Collection entries
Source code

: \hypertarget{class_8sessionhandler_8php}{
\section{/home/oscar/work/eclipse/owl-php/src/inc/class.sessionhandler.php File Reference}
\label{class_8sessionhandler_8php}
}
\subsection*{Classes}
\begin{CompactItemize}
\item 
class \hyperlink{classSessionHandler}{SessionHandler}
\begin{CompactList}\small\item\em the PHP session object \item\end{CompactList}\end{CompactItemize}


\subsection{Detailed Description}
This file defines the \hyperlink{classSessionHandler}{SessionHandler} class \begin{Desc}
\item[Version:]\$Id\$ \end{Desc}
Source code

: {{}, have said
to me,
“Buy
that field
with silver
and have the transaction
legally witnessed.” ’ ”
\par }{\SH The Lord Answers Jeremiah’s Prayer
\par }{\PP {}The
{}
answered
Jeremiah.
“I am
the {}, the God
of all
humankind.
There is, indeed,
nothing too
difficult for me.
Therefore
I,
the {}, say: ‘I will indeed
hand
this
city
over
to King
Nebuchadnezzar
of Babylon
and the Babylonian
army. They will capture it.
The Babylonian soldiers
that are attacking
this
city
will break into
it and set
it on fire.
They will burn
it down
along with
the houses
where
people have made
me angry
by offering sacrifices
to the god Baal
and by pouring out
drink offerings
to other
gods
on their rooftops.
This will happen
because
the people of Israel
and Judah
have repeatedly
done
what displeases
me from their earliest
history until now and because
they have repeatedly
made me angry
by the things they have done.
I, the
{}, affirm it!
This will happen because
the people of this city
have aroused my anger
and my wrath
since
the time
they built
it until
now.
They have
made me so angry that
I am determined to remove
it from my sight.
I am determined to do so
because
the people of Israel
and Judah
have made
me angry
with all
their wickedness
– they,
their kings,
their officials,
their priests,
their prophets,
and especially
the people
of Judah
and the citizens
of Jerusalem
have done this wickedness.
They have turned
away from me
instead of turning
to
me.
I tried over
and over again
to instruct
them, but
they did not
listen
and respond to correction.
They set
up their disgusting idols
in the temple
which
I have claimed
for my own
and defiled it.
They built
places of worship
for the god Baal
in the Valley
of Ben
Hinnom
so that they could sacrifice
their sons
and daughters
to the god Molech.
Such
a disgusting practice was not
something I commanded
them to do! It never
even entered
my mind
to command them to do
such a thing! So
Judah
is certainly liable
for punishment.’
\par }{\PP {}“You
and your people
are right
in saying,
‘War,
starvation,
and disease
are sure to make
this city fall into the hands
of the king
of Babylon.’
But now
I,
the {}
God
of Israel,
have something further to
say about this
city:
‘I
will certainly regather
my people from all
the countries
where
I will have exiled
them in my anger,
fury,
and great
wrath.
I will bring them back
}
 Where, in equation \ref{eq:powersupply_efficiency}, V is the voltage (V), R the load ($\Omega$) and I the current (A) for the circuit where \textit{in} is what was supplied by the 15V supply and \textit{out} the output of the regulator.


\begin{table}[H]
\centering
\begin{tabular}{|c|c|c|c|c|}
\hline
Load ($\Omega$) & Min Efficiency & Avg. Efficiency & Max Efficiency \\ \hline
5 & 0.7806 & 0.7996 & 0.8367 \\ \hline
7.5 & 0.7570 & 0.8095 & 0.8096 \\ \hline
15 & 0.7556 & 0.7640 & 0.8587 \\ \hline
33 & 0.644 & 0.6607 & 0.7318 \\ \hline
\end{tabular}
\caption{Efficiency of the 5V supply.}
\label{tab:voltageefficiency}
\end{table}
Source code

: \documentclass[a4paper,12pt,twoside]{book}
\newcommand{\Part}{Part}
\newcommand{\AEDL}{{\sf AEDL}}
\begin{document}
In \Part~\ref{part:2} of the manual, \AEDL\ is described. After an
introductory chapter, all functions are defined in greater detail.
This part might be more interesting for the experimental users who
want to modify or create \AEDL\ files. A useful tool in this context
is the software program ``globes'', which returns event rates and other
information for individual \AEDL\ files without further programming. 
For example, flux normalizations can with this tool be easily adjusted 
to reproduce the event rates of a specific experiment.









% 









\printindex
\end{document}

§ Brief: An exact reproduction of all the entries above is the expected answer.

§ Solution for this exercise:
Source code

: \hypertarget{class_8sessionhandler_8php}{
\section{/home/oscar/work/eclipse/owl-php/src/inc/class.sessionhandler.php File Reference}
\label{class_8sessionhandler_8php}
}
\subsection*{Classes}
\begin{CompactItemize}
\item 
class \hyperlink{classSessionHandler}{SessionHandler}
\begin{CompactList}\small\item\em the PHP session object \item\end{CompactList}\end{CompactItemize}


\subsection{Detailed Description}
This file defines the \hyperlink{classSessionHandler}{SessionHandler} class \begin{Desc}
\item[Version:]\$Id\$ \end{Desc}
Source code

: {{}, have said
to me,
“Buy
that field
with silver
and have the transaction
legally witnessed.” ’ ”
\par }{\SH The Lord Answers Jeremiah’s Prayer
\par }{\PP {}The
{}
answered
Jeremiah.
“I am
the {}, the God
of all
humankind.
There is, indeed,
nothing too
difficult for me.
Therefore
I,
the {}, say: ‘I will indeed
hand
this
city
over
to King
Nebuchadnezzar
of Babylon
and the Babylonian
army. They will capture it.
The Babylonian soldiers
that are attacking
this
city
will break into
it and set
it on fire.
They will burn
it down
along with
the houses
where
people have made
me angry
by offering sacrifices
to the god Baal
and by pouring out
drink offerings
to other
gods
on their rooftops.
This will happen
because
the people of Israel
and Judah
have repeatedly
done
what displeases
me from their earliest
history until now and because
they have repeatedly
made me angry
by the things they have done.
I, the
{}, affirm it!
This will happen because
the people of this city
have aroused my anger
and my wrath
since
the time
they built
it until
now.
They have
made me so angry that
I am determined to remove
it from my sight.
I am determined to do so
because
the people of Israel
and Judah
have made
me angry
with all
their wickedness
– they,
their kings,
their officials,
their priests,
their prophets,
and especially
the people
of Judah
and the citizens
of Jerusalem
have done this wickedness.
They have turned
away from me
instead of turning
to
me.
I tried over
and over again
to instruct
them, but
they did not
listen
and respond to correction.
They set
up their disgusting idols
in the temple
which
I have claimed
for my own
and defiled it.
They built
places of worship
for the god Baal
in the Valley
of Ben
Hinnom
so that they could sacrifice
their sons
and daughters
to the god Molech.
Such
a disgusting practice was not
something I commanded
them to do! It never
even entered
my mind
to command them to do
such a thing! So
Judah
is certainly liable
for punishment.’
\par }{\PP {}“You
and your people
are right
in saying,
‘War,
starvation,
and disease
are sure to make
this city fall into the hands
of the king
of Babylon.’
But now
I,
the {}
God
of Israel,
have something further to
say about this
city:
‘I
will certainly regather
my people from all
the countries
where
I will have exiled
them in my anger,
fury,
and great
wrath.
I will bring them back
}
 Where, in equation \ref{eq:powersupply_efficiency}, V is the voltage (V), R the load ($\Omega$) and I the current (A) for the circuit where \textit{in} is what was supplied by the 15V supply and \textit{out} the output of the regulator.


\begin{table}[H]
\centering
\begin{tabular}{|c|c|c|c|c|}
\hline
Load ($\Omega$) & Min Efficiency & Avg. Efficiency & Max Efficiency \\ \hline
5 & 0.7806 & 0.7996 & 0.8367 \\ \hline
7.5 & 0.7570 & 0.8095 & 0.8096 \\ \hline
15 & 0.7556 & 0.7640 & 0.8587 \\ \hline
33 & 0.644 & 0.6607 & 0.7318 \\ \hline
\end{tabular}
\caption{Efficiency of the 5V supply.}
\label{tab:voltageefficiency}
\end{table}
Source code

: \documentclass[a4paper,12pt,twoside]{book}
\newcommand{\Part}{Part}
\newcommand{\AEDL}{{\sf AEDL}}
\begin{document}
In \Part~\ref{part:2} of the manual, \AEDL\ is described. After an
introductory chapter, all functions are defined in greater detail.
This part might be more interesting for the experimental users who
want to modify or create \AEDL\ files. A useful tool in this context
is the software program ``globes'', which returns event rates and other
information for individual \AEDL\ files without further programming. 
For example, flux normalizations can with this tool be easily adjusted 
to reproduce the event rates of a specific experiment.









% 









\printindex
\end{document}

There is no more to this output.